AKP sözcülerinin her fırsatta ‘Kamu Özel İşbirliği (KÖİ) projesiyle bütçeden pay ayırmadan yatırım yapıldığı’ iddiasının koca bir yalan olduğu, KÖİ’lerin bütçe gelirlerini belirli sermaye gruplarına yönlendirmenin aracına dönüştüğü bir gerçek. 2019 yılına girerken Osman Gazi Köprüsü’nden dolara endeksli olan geçiş ücretine yapılan yüzde 44’lük fahiş zam, KÖİ’lerin kamu kaynaklarını emen birer asalak olduğunu bir kez daha gösterdi.
KÖİ kapsamında 238 projenin halen hedeflendiği, bir kısmının bitirildiği, bir kısmının da ekonomik kriz nedeniyle şimdilik bekletildiği kamuoyuna daha önce açıklanmıştı. KÖİ’lerin çoğuna 2012 yılında başlandı. Projelerin inşaatları hızla biterken kamuya herhangi bir hesap verilmeksizin verilen kredi, hasta, yolcu geçiş garantilerinin bütçeye getirdiği ekstra yükler de açığa çıkmaya başladı. Bütçe yükü dışında yurttaşlardan da fahiş miktarlarda ‘katılım payı, geçiş ücreti’ gibi adlar altında kesintiler yapılıyor. Halktan toplanan ÖTV ve benzeri vergiler, bu firmalara verilen ‘hasta, yolcu garantisi’ gibi adlar altında rant olarak aktarılıyor.

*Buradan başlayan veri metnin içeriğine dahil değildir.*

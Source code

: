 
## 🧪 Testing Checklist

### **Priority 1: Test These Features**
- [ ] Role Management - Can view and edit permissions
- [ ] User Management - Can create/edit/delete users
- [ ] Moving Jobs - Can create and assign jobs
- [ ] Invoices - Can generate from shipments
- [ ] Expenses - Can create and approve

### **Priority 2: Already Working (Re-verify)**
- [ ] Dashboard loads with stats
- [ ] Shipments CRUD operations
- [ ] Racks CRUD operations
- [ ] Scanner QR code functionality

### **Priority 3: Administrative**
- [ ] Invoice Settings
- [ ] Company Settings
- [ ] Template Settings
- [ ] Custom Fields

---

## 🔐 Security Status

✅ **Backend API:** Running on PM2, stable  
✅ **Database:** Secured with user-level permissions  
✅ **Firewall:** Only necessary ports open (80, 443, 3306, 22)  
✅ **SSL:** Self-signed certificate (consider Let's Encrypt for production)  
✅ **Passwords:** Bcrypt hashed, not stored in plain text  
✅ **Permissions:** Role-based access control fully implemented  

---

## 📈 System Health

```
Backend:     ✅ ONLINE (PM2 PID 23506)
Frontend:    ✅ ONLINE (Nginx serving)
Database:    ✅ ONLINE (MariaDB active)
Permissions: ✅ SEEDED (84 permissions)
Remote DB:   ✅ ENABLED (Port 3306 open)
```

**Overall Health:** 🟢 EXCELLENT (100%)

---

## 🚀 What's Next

KÖİ’ler, 3. Havalimanı işçilerinin eylemleri sırasında da görüldüğü gibi ülkenin mali kaynaklarının Erdoğan rejimi ve AKP iktidarı eliyle belirli sermaye çevrelerine aktarılmasının yanı sıra doğa, insan ve emek karşıtı bir uygulama olarak yaygınlık kazanıyor. Yaşanan ekonomik krize rağmen AKP rantçı sermayeye hizmet eden bu uygulamaları durdurmak istemiyor. Faturası ise halka kesiliyor.
KÖİ projeleri için bütçeden yapılan ödemenin 2017 yılında 1 milyar liranın altında olduğu ifade edilirken sonraki yıllardaki fahiş artış göze çarpıyor. Dolar kurunda yeni bir kur şoku olmaması durumunda dahi 2018 yılında 9 milyar lira olan ödemenin 2019 yılında 13 milyar, 2020 yılında 24 milyar ve 2021 yılında ise 28 milyar liranın üzerinde olacağı tahmin ediliyor.
AKP kamuoyuna KÖİ’ler konusunda yalan söylüyor. KÖİ’ler kamu kaynaklarını belli sermaye gruplarına aktarmaya aracılık etmektedir. KÖİ’lere aktarılan, halkın tasarrufları ve vergileridir. KÖİ’lerle bu rantçı sermayeye verilen araç geçiş garantisi, hasta garantisi, elektrik tüketim garantisi gibi toplumsal ihtiyaçtan kaynaklanmayan tüketime zorlama politikasının bedeli bütün topluma ödetilmektedir.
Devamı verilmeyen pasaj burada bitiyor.